Pesquisa afirma que risco de internação é 257 vezes maior que reação a vacinas

Dados divulgados em boletim epidemiológico especial do Ministério da Saúde, avaliaram a vacinação no país e perceberam que o risco de ser internado com a Síndrome Respiratória Aguda Grave (SRAG) é 257 vezes maior do que o de ter uma reação ao imunizante usado para prevenção do vírus.

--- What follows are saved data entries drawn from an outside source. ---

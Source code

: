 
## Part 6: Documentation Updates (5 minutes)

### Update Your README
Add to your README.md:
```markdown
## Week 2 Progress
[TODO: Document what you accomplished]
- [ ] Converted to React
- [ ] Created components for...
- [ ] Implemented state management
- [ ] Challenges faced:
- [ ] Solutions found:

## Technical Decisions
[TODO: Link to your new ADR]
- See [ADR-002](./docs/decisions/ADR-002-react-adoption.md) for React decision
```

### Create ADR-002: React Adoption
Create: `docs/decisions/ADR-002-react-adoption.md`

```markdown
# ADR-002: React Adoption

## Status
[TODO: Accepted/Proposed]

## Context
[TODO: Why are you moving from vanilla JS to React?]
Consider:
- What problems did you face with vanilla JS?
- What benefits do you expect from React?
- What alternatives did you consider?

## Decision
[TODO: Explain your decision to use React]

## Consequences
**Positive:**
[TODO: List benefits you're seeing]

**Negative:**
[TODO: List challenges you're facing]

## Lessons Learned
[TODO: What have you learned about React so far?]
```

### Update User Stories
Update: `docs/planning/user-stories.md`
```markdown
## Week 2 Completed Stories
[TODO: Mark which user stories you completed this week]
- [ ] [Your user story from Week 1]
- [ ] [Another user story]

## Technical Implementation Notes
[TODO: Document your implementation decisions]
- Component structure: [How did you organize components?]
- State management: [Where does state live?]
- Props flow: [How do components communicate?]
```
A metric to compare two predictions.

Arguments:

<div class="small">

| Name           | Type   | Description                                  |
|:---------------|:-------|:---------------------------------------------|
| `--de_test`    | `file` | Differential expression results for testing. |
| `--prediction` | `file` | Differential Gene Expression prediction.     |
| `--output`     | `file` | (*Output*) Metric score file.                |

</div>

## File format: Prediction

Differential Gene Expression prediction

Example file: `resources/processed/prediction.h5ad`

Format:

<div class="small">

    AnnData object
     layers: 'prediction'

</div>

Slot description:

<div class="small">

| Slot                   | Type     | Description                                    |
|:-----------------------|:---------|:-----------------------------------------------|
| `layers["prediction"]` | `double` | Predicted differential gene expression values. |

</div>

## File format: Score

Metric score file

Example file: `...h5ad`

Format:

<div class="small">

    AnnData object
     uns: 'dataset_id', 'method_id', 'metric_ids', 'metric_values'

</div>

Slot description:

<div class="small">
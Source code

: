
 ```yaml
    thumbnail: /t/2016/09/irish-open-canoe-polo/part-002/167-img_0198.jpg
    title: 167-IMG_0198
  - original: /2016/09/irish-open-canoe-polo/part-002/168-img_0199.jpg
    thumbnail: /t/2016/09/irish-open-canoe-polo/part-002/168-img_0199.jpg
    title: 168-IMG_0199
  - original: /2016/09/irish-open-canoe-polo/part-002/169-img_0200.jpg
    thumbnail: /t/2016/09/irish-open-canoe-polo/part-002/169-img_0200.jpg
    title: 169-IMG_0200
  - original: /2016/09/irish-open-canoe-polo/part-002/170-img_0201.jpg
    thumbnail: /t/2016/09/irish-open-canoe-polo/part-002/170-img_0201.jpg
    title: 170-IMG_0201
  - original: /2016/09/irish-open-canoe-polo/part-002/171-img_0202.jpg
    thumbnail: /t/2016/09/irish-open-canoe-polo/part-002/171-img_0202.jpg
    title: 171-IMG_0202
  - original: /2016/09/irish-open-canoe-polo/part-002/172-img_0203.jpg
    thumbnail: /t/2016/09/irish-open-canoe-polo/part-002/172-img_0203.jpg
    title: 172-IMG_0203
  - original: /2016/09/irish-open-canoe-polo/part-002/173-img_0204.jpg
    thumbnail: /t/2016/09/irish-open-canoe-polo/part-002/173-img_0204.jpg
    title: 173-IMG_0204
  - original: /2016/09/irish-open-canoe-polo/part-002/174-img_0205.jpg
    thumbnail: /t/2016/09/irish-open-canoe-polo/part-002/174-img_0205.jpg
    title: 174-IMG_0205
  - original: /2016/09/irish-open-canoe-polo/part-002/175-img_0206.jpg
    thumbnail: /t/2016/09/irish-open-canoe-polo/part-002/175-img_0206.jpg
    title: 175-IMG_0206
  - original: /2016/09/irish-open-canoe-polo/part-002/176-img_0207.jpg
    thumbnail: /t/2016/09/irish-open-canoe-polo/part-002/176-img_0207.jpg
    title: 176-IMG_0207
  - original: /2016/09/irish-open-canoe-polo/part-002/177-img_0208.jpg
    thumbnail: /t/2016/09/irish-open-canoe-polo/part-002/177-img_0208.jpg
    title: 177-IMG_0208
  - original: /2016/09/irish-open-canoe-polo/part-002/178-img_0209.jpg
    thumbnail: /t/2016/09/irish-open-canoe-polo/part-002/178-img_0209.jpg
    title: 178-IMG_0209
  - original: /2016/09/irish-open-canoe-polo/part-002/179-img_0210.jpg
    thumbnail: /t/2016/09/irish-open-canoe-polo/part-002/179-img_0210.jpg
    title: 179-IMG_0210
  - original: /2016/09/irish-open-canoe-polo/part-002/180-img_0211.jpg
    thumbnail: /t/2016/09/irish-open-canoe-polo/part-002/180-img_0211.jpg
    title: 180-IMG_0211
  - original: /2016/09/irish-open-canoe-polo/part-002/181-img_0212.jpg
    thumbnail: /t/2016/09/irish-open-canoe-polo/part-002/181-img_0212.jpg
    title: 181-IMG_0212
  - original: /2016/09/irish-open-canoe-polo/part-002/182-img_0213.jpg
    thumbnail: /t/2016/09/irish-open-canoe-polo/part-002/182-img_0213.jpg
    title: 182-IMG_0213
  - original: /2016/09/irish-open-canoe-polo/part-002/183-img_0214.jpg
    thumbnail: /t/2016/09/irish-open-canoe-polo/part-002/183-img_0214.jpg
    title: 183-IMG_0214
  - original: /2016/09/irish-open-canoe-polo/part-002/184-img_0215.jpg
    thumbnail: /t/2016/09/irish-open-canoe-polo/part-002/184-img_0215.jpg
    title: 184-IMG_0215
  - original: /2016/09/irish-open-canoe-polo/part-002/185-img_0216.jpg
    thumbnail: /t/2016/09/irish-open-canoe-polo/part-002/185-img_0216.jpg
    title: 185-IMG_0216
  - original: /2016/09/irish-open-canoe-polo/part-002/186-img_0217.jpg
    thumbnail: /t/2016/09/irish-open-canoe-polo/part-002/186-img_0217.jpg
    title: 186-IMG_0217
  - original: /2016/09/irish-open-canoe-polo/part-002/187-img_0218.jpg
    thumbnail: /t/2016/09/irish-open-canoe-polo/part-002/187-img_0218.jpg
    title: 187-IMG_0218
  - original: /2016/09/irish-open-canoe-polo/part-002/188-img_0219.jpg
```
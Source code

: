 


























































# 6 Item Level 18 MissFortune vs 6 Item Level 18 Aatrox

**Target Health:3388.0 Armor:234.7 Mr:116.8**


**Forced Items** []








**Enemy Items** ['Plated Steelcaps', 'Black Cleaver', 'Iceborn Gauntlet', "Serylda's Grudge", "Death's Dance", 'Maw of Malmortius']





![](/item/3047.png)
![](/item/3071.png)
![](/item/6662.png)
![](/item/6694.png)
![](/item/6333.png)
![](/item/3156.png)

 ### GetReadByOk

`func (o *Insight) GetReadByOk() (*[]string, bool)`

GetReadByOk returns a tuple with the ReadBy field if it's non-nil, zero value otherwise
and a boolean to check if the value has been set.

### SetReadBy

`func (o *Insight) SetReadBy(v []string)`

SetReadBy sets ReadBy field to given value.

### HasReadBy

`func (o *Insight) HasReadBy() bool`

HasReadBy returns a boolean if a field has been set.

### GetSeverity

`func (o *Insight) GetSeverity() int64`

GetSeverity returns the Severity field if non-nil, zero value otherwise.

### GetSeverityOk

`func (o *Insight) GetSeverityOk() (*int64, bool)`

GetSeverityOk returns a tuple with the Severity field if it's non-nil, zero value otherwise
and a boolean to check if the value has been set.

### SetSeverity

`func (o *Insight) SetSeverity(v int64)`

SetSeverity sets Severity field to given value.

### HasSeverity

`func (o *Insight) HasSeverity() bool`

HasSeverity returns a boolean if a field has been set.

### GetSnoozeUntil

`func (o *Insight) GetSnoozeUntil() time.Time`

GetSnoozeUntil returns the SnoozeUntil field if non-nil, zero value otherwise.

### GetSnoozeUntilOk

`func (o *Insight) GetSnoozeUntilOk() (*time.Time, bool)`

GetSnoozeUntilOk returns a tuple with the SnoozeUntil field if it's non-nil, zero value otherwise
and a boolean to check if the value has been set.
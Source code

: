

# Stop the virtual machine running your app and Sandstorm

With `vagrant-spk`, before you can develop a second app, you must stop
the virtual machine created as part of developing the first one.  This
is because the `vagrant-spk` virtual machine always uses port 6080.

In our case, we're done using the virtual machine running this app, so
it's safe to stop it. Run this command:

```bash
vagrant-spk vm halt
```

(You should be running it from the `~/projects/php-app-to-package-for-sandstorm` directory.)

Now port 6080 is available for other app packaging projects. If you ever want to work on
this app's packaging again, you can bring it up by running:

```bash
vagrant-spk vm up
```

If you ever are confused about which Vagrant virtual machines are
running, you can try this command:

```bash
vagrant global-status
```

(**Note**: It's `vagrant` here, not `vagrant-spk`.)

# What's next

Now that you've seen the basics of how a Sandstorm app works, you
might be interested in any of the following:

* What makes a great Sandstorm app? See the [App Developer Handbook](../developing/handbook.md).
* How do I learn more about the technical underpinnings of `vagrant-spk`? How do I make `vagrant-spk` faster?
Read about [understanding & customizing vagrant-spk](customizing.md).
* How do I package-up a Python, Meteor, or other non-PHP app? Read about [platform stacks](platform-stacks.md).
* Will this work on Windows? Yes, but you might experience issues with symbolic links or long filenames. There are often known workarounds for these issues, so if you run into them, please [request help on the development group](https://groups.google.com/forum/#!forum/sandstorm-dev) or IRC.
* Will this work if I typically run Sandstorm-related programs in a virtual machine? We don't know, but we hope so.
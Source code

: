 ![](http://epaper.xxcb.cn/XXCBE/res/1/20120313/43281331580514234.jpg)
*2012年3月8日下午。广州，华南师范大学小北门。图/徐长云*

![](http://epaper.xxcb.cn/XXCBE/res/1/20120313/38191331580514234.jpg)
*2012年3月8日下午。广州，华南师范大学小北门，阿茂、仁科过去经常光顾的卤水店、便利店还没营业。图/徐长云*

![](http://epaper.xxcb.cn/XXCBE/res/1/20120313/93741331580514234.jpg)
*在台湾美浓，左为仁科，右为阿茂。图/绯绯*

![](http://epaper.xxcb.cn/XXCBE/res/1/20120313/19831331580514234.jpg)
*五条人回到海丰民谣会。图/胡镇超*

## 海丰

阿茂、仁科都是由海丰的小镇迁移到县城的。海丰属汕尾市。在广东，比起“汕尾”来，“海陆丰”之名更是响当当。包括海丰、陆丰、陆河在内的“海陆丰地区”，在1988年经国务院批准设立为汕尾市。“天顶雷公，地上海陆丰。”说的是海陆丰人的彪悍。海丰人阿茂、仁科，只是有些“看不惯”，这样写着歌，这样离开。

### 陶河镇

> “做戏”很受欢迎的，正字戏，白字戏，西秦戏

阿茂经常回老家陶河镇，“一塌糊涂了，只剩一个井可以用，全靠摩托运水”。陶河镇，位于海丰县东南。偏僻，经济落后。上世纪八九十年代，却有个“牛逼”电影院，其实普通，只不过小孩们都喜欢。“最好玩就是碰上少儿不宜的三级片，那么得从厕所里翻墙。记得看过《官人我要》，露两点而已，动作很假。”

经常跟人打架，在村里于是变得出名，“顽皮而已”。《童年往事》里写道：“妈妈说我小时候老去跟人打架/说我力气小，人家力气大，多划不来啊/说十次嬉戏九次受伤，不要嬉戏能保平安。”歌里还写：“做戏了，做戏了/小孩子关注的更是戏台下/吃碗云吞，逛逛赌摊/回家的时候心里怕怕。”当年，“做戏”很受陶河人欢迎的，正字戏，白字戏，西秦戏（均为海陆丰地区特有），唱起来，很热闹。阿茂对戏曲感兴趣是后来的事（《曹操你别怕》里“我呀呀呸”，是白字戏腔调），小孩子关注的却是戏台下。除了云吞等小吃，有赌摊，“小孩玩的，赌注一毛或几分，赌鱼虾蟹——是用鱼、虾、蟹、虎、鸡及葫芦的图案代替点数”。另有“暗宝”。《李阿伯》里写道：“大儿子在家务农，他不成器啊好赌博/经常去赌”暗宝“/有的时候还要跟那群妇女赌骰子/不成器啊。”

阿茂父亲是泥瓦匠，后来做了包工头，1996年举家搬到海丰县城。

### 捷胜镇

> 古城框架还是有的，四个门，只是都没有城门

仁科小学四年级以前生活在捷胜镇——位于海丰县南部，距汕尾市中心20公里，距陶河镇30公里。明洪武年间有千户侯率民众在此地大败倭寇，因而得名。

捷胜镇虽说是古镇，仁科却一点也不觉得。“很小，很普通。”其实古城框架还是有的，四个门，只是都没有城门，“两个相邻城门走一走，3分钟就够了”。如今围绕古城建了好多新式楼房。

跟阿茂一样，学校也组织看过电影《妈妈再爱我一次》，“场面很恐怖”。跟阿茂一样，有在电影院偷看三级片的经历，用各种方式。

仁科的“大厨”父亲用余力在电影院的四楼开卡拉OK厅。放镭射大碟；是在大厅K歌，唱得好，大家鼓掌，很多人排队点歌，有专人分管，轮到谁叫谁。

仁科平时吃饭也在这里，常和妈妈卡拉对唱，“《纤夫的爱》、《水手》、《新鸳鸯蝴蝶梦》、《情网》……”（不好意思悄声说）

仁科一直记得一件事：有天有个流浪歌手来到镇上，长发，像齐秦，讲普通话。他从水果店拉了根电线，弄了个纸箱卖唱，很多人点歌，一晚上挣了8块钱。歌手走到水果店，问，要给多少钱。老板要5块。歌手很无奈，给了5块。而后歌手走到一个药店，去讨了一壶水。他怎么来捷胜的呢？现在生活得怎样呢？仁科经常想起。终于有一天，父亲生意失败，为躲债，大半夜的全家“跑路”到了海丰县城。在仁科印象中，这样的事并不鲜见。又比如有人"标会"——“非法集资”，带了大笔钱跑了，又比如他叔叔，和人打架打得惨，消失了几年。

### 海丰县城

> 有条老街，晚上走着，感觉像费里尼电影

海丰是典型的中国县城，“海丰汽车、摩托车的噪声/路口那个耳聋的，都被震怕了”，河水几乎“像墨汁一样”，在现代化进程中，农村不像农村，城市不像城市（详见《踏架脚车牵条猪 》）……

Segundo o boletim, a chance de eventos adversos graves notificados no Brasil foi de cerca de 5,1 eventos para cada 100 mil doses aplicadas (ou 0,005%). Foi analisada a aplicação, no período da pesquisa, de 194 milhões de doses aplicadas no país.

Para efeito de comparação, o boletim do ministério aponta que, até 22 de novembro, foram internadas 2,7 milhões de pessoas por SRAG e registrados 611 mil óbitos de covid-19 no Brasil.

“1,3% da população brasileira foi internada ou evoluiu para o óbito por SRAG entre 2020 e 2021. No mesmo período, a mortalidade por covid-19 foi de 288,6 a cada 100 mil habitantes —o que corresponde a um risco 257 vezes maior de ter sido internado por SRAG e 56,6 vezes maior de ter morrido pela covid-19 até o presente momento do que o risco de ocorrência de um episódio adverso [da vacina]”, informa o boletim.

Para o Ministério da Saúde, o número de eventos adversos da vacina está dentro do esperado diante da quantidade de pessoas imunizadas no país.

“Ao se vacinar um número tão grande de indivíduos, é esperada a notificação de um elevado número de eventos adversos, incluindo eventos graves[…].”, diz o boletim.